◆ **What you need to do**: Copy the lines below, word for word, from the first through the line containing "## Conectar la base de datos". Leave the pictures out.

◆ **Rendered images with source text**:
# # # #

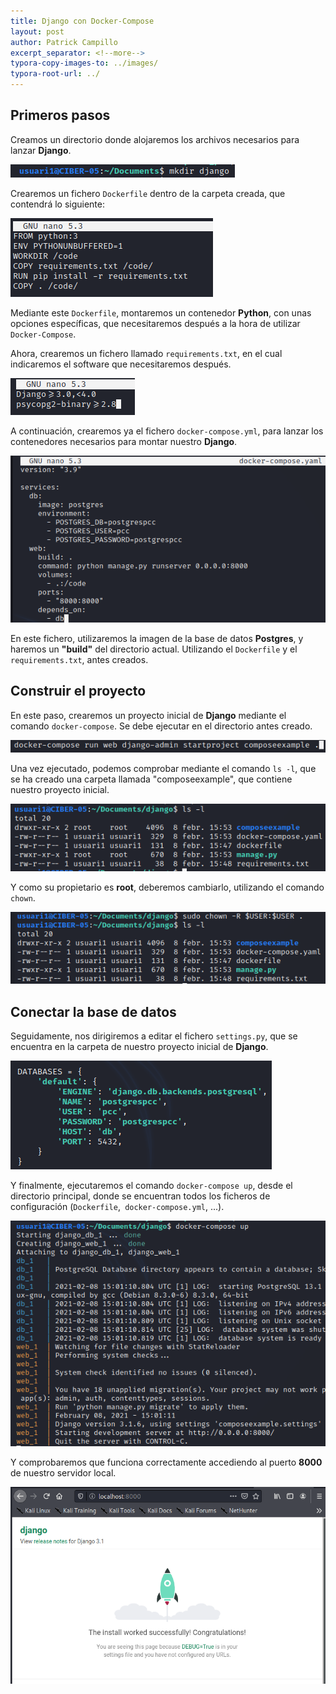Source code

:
 ```yaml
---
title: Django con Docker-Compose
layout: post
author: Patrick Campillo
excerpt_separator: <!--more-->
typora-copy-images-to: ../images/
typora-root-url: ../
---
```


## Primeros pasos

Creamos un directorio donde alojaremos los archivos necesarios para lanzar **Django**.

![](/images/django/0.png)



Crearemos un fichero `Dockerfile` dentro de la carpeta creada, que contendrá lo siguiente:

![](/images/django/1.png)



Mediante este `Dockerfile`, montaremos un contenedor **Python**, con unas opciones específicas, que necesitaremos después a la hora de utilizar `Docker-Compose`.



Ahora, crearemos un fichero llamado `requirements.txt`, en el cual indicaremos el software que necesitaremos después.

![](/images/django/2.png)



A continuación, crearemos ya el fichero `docker-compose.yml`, para lanzar los contenedores necesarios para montar nuestro **Django**.

![](/images/django/3.png)

 En este fichero, utilizaremos la imagen de la base de datos **Postgres**, y haremos un **"build"** del directorio actual. Utilizando el `Dockerfile` y el `requirements.txt`,  antes creados.







## Construir el proyecto

En este paso, crearemos un proyecto inicial de **Django** mediante el comando `docker-compose`.  Se debe ejecutar en el directorio antes creado.

![](/images/django/4.png)



Una vez ejecutado, podemos comprobar mediante el comando `ls -l`, que se ha creado una carpeta llamada "composeexample", que contiene nuestro proyecto inicial.

![](/images/django/4-1.png)



 Y como su propietario es **root**, deberemos cambiarlo, utilizando el comando `chown`.

![](/images/django/4-2.png)







## Conectar la base de datos

Seguidamente, nos dirigiremos a editar el fichero `settings.py`, que se encuentra en la carpeta de nuestro proyecto inicial de **Django**.

![](/images/django/5.png)



Y finalmente, ejecutaremos el comando `docker-compose up`, desde el directorio principal, donde se encuentran todos los ficheros de configuración (`Dockerfile`,` docker-compose.yml`, ...).

![](/images/django/6.png)



Y comprobaremos que funciona correctamente accediendo al puerto **8000** de nuestro servidor local.

![](/images/django/7.png)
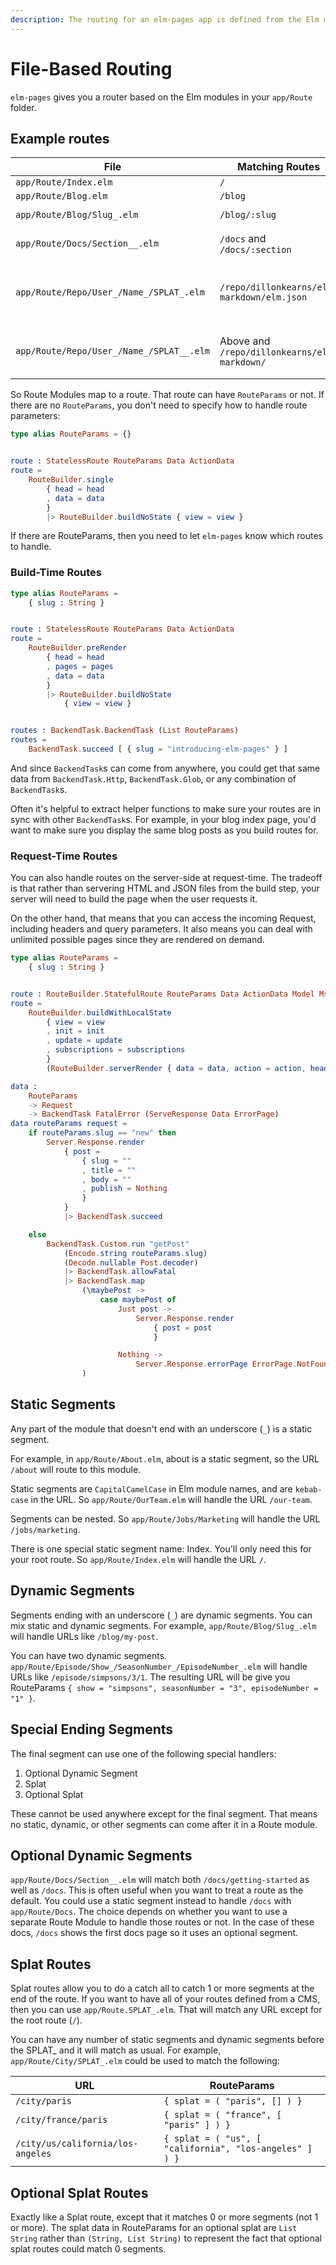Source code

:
 ```yaml
---
description: The routing for an elm-pages app is defined from the Elm modules in the `app/Route` folder.
---
```


# File-Based Routing

`elm-pages` gives you a router based on the Elm modules in your `app/Route` folder.

## Example routes

| File                                     | Matching Routes                              | RouteParams                                                         |
| ---------------------------------------- | -------------------------------------------- | ------------------------------------------------------------------- |
| `app/Route/Index.elm`                    | `/`                                          | `{}`                                                                |
| `app/Route/Blog.elm`                     | `/blog`                                      | `{}`                                                                |
| `app/Route/Blog/Slug_.elm`               | `/blog/:slug`                                | `{ slug : String }`                                                 |
| `app/Route/Docs/Section__.elm`           | `/docs` and `/docs/:section`                 | `{ section : Maybe String }`                                        |
| `app/Route/Repo/User_/Name_/SPLAT_.elm`  | `/repo/dillonkearns/elm-markdown/elm.json`   | `{ user : String, name : String, splat : ( String, List String ) }` |
| `app/Route/Repo/User_/Name_/SPLAT__.elm` | Above and `/repo/dillonkearns/elm-markdown/` | `{ user : String, name : String, splat : List String }`             |

So Route Modules map to a route. That route can have `RouteParams` or not. If there are no `RouteParams`, you don't need to specify how to handle route parameters:

```elm
type alias RouteParams = {}


route : StatelessRoute RouteParams Data ActionData
route =
    RouteBuilder.single
        { head = head
        , data = data
        }
        |> RouteBuilder.buildNoState { view = view }
```

If there are RouteParams, then you need to let `elm-pages` know which routes to handle.

### Build-Time Routes

```elm
type alias RouteParams =
    { slug : String }


route : StatelessRoute RouteParams Data ActionData
route =
    RouteBuilder.preRender
        { head = head
        , pages = pages
        , data = data
        }
        |> RouteBuilder.buildNoState
            { view = view }


routes : BackendTask.BackendTask (List RouteParams)
routes =
    BackendTask.succeed [ { slug = "introducing-elm-pages" } ]
```

And since `BackendTask`s can come from anywhere, you could get that same data from `BackendTask.Http`, `BackendTask.Glob`, or any combination of `BackendTask`s.

Often it's helpful to extract helper functions to make sure your routes are in sync with other `BackendTask`s. For example, in your blog index page, you'd want to make sure
you display the same blog posts as you build routes for.

### Request-Time Routes

You can also handle routes on the server-side at request-time. The tradeoff is that rather than servering HTML and JSON files from the build step, your server will need to
build the page when the user requests it.

On the other hand, that means that you can access the incoming Request, including headers and query parameters. It also means you can deal with unlimited possible pages since they are rendered on demand.

```elm
type alias RouteParams =
    { slug : String }


route : RouteBuilder.StatefulRoute RouteParams Data ActionData Model Msg
route =
    RouteBuilder.buildWithLocalState
        { view = view
        , init = init
        , update = update
        , subscriptions = subscriptions
        }
        (RouteBuilder.serverRender { data = data, action = action, head = head })

data :
    RouteParams
    -> Request
    -> BackendTask FatalError (ServeResponse Data ErrorPage)
data routeParams request =
    if routeParams.slug == "new" then
        Server.Response.render
            { post =
                { slug = ""
                , title = ""
                , body = ""
                , publish = Nothing
                }
            }
            |> BackendTask.succeed

    else
        BackendTask.Custom.run "getPost"
            (Encode.string routeParams.slug)
            (Decode.nullable Post.decoder)
            |> BackendTask.allowFatal
            |> BackendTask.map
                (\maybePost ->
                    case maybePost of
                        Just post ->
                            Server.Response.render
                                { post = post
                                }

                        Nothing ->
                            Server.Response.errorPage ErrorPage.NotFound
                )
```

## Static Segments

Any part of the module that doesn't end with an underscore (`_`) is a static segment.

For example, in `app/Route/About.elm`, about is a static segment, so the URL `/about` will route to this module.

Static segments are `CapitalCamelCase` in Elm module names, and are `kebab-case` in the URL. So `app/Route/OurTeam.elm` will handle the URL `/our-team`.

Segments can be nested. So `app/Route/Jobs/Marketing` will handle the URL `/jobs/marketing`.

There is one special static segment name: Index. You'll only need this for your root route. So `app/Route/Index.elm` will handle the URL `/`.

## Dynamic Segments

Segments ending with an underscore (`_`) are dynamic segments. You can mix static and dynamic segments. For example, `app/Route/Blog/Slug_.elm` will handle URLs like `/blog/my-post`.

You can have two dynamic segments. `app/Route/Episode/Show_/SeasonNumber_/EpisodeNumber_.elm` will handle URLs like `/episode/simpsons/3/1`. The resulting URL will be give you RouteParams `{ show = "simpsons", seasonNumber = "3", episodeNumber = "1" }`.

## Special Ending Segments

The final segment can use one of the following special handlers:

1. Optional Dynamic Segment
2. Splat
3. Optional Splat

These cannot be used anywhere except for the final segment. That means no static, dynamic, or other segments can come after it in a Route module.

## Optional Dynamic Segments

`app/Route/Docs/Section__.elm` will match both `/docs/getting-started` as well as `/docs`. This is often useful when you want to treat a route as the default. You could use a static segment instead to handle `/docs` with `app/Route/Docs`. The choice depends on whether you want to use a separate Route Module to handle those routes or not. In the case of these docs, `/docs` shows the first docs page so it uses an optional segment.

## Splat Routes

Splat routes allow you to do a catch all to catch 1 or more segments at the end of the route. If you want to have all of your routes defined from a CMS, then you can use `app/Route.SPLAT_.elm`. That will match any URL except for the root route (`/`).

You can have any number of static segments and dynamic segments before the SPLAT\_ and it will match as usual. For example, `app/Route/City/SPLAT_.elm` could be used to match the following:

| URL                               | RouteParams                                             |
| --------------------------------- | ------------------------------------------------------- |
| `/city/paris`                     | `{ splat = ( "paris", [] ) }`                           |
| `/city/france/paris`              | `{ splat = ( "france", [ "paris" ] ) }`                 |
| `/city/us/california/los-angeles` | `{ splat = ( "us", [ "california", "los-angeles" ] ) }` |

## Optional Splat Routes

Exactly like a Splat route, except that it matches 0 or more segments (not 1 or more). The splat data in RouteParams for an optional splat are `List String` rather than `(String, List String)` to represent the fact that optional splat routes could match 0 segments.
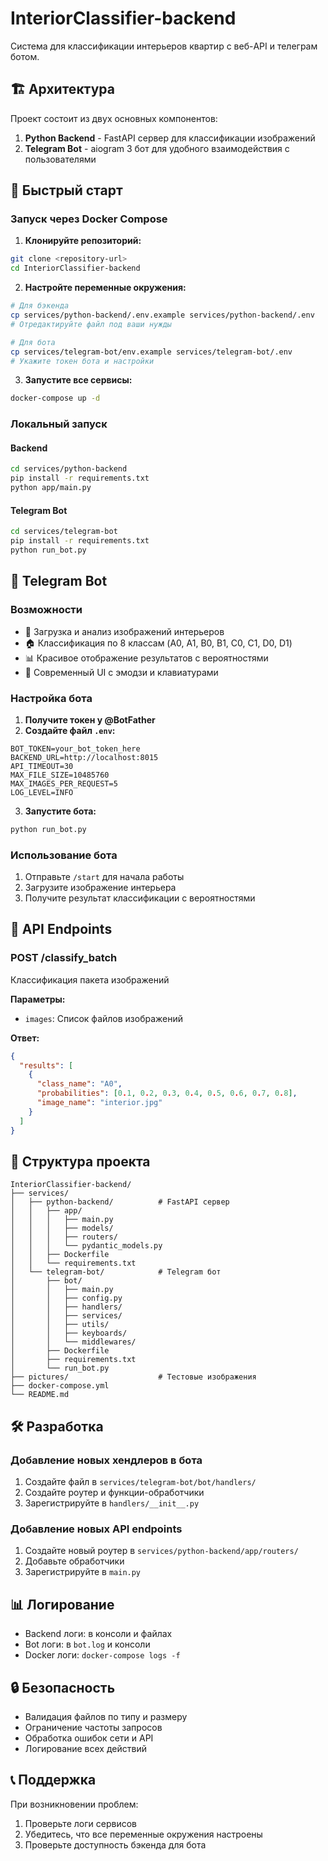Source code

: # InteriorClassifier-backend

Система для классификации интерьеров квартир с веб-API и телеграм ботом.

## 🏗️ Архитектура

Проект состоит из двух основных компонентов:

1. **Python Backend** - FastAPI сервер для классификации изображений
2. **Telegram Bot** - aiogram 3 бот для удобного взаимодействия с пользователями

## 🚀 Быстрый старт

### Запуск через Docker Compose

1. **Клонируйте репозиторий:**
```bash
git clone <repository-url>
cd InteriorClassifier-backend
```

2. **Настройте переменные окружения:**
```bash
# Для бэкенда
cp services/python-backend/.env.example services/python-backend/.env
# Отредактируйте файл под ваши нужды

# Для бота
cp services/telegram-bot/env.example services/telegram-bot/.env
# Укажите токен бота и настройки
```

3. **Запустите все сервисы:**
```bash
docker-compose up -d
```

### Локальный запуск

#### Backend
```bash
cd services/python-backend
pip install -r requirements.txt
python app/main.py
```

#### Telegram Bot
```bash
cd services/telegram-bot
pip install -r requirements.txt
python run_bot.py
```

## 📱 Telegram Bot

### Возможности
- 📸 Загрузка и анализ изображений интерьеров
- 🏠 Классификация по 8 классам (A0, A1, B0, B1, C0, C1, D0, D1)
- 📊 Красивое отображение результатов с вероятностями
- 🎨 Современный UI с эмодзи и клавиатурами

### Настройка бота

1. **Получите токен у @BotFather**
2. **Создайте файл `.env`:**
```env
BOT_TOKEN=your_bot_token_here
BACKEND_URL=http://localhost:8015
API_TIMEOUT=30
MAX_FILE_SIZE=10485760
MAX_IMAGES_PER_REQUEST=5
LOG_LEVEL=INFO
```

3. **Запустите бота:**
```bash
python run_bot.py
```

### Использование бота

1. Отправьте `/start` для начала работы
2. Загрузите изображение интерьера
3. Получите результат классификации с вероятностями

## 🔧 API Endpoints

### POST /classify_batch
Классификация пакета изображений

**Параметры:**
- `images`: Список файлов изображений

**Ответ:**
```json
{
  "results": [
    {
      "class_name": "A0",
      "probabilities": [0.1, 0.2, 0.3, 0.4, 0.5, 0.6, 0.7, 0.8],
      "image_name": "interior.jpg"
    }
  ]
}
```

## 📁 Структура проекта

```
InteriorClassifier-backend/
├── services/
│   ├── python-backend/          # FastAPI сервер
│   │   ├── app/
│   │   │   ├── main.py
│   │   │   ├── models/
│   │   │   ├── routers/
│   │   │   └── pydantic_models.py
│   │   ├── Dockerfile
│   │   └── requirements.txt
│   └── telegram-bot/            # Telegram бот
│       ├── bot/
│       │   ├── main.py
│       │   ├── config.py
│       │   ├── handlers/
│       │   ├── services/
│       │   ├── utils/
│       │   ├── keyboards/
│       │   └── middlewares/
│       ├── Dockerfile
│       ├── requirements.txt
│       └── run_bot.py
├── pictures/                    # Тестовые изображения
├── docker-compose.yml
└── README.md
```

## 🛠️ Разработка

### Добавление новых хендлеров в бота

1. Создайте файл в `services/telegram-bot/bot/handlers/`
2. Создайте роутер и функции-обработчики
3. Зарегистрируйте в `handlers/__init__.py`

### Добавление новых API endpoints

1. Создайте новый роутер в `services/python-backend/app/routers/`
2. Добавьте обработчики
3. Зарегистрируйте в `main.py`

## 📊 Логирование

- Backend логи: в консоли и файлах
- Bot логи: в `bot.log` и консоли
- Docker логи: `docker-compose logs -f`

## 🔒 Безопасность

- Валидация файлов по типу и размеру
- Ограничение частоты запросов
- Обработка ошибок сети и API
- Логирование всех действий

## 📞 Поддержка

При возникновении проблем:
1. Проверьте логи сервисов
2. Убедитесь, что все переменные окружения настроены
3. Проверьте доступность бэкенда для бота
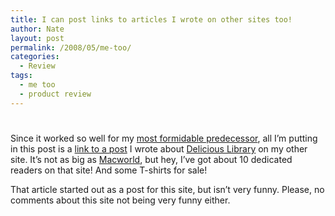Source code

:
 ```yaml
---
title: I can post links to articles I wrote on other sites too!
author: Nate
layout: post
permalink: /2008/05/me-too/
categories:
  - Review
tags:
  - me too
  - product review
---
```

# 

Since it worked so well for my [most formidable predecessor][1], all I’m putting in this post is a [link to a post][2] I wrote about [Delicious Library][3] on my other site. It’s not as big as [Macworld][4], but hey, I’ve got about 10 dedicated readers on that site! And some T-shirts for sale!

 [1]: http://www.crazyapplerumors.com/?p=1039
 [2]: http://blog.coals2newcastle.com/2008/05/delicious-library-still-pointless.html
 [3]: http://www.delicious-monster.com/
 [4]: http://macworld.com

That article started out as a post for this site, but isn’t very funny. Please, no comments about this site not being very funny either.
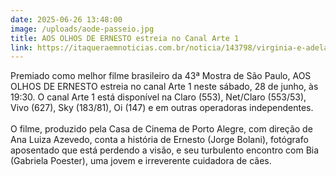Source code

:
 ```yaml
---
date: 2025-06-26 13:48:00
image: /uploads/aode-passeio.jpg
title: AOS OLHOS DE ERNESTO estreia no Canal Arte 1
link: https://itaqueraemnoticias.com.br/noticia/143798/virginia-e-adelaide-estreia-em-sessoes-diarias-no-bougainville
---
```

Premiado como melhor filme brasileiro da 43ª Mostra de São Paulo, AOS OLHOS DE ERNESTO estreia no canal Arte 1 neste sábado, 28 de junho, às 19:30. O canal Arte 1 está disponível na Claro (553), Net/Claro (553/53), Vivo (627), Sky (183/81), Oi (147) e em outras operadoras independentes.\
\
O filme, produzido pela Casa de Cinema de Porto Alegre, com direção de Ana Luiza Azevedo, conta a história de Ernesto (Jorge Bolani), fotógrafo aposentado que está perdendo a visão, e seu turbulento encontro com Bia (Gabriela Poester), uma jovem e irreverente cuidadora de cães.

# # # #

◆ **Task result**:
Source code

:
 ```yaml
---
title: Django con Docker-Compose
layout: post
author: Patrick Campillo
excerpt_separator: <!--more-->
typora-copy-images-to: ../images/
typora-root-url: ../
---
```


## Primeros pasos

Creamos un directorio donde alojaremos los archivos necesarios para lanzar **Django**.

![](/images/django/0.png)



Crearemos un fichero `Dockerfile` dentro de la carpeta creada, que contendrá lo siguiente:

![](/images/django/1.png)



Mediante este `Dockerfile`, montaremos un contenedor **Python**, con unas opciones específicas, que necesitaremos después a la hora de utilizar `Docker-Compose`.



Ahora, crearemos un fichero llamado `requirements.txt`, en el cual indicaremos el software que necesitaremos después.

![](/images/django/2.png)



A continuación, crearemos ya el fichero `docker-compose.yml`, para lanzar los contenedores necesarios para montar nuestro **Django**.

![](/images/django/3.png)

 En este fichero, utilizaremos la imagen de la base de datos **Postgres**, y haremos un **"build"** del directorio actual. Utilizando el `Dockerfile` y el `requirements.txt`,  antes creados.







## Construir el proyecto

En este paso, crearemos un proyecto inicial de **Django** mediante el comando `docker-compose`.  Se debe ejecutar en el directorio antes creado.

![](/images/django/4.png)



Una vez ejecutado, podemos comprobar mediante el comando `ls -l`, que se ha creado una carpeta llamada "composeexample", que contiene nuestro proyecto inicial.

![](/images/django/4-1.png)



 Y como su propietario es **root**, deberemos cambiarlo, utilizando el comando `chown`.

![](/images/django/4-2.png)







## Conectar la base de datos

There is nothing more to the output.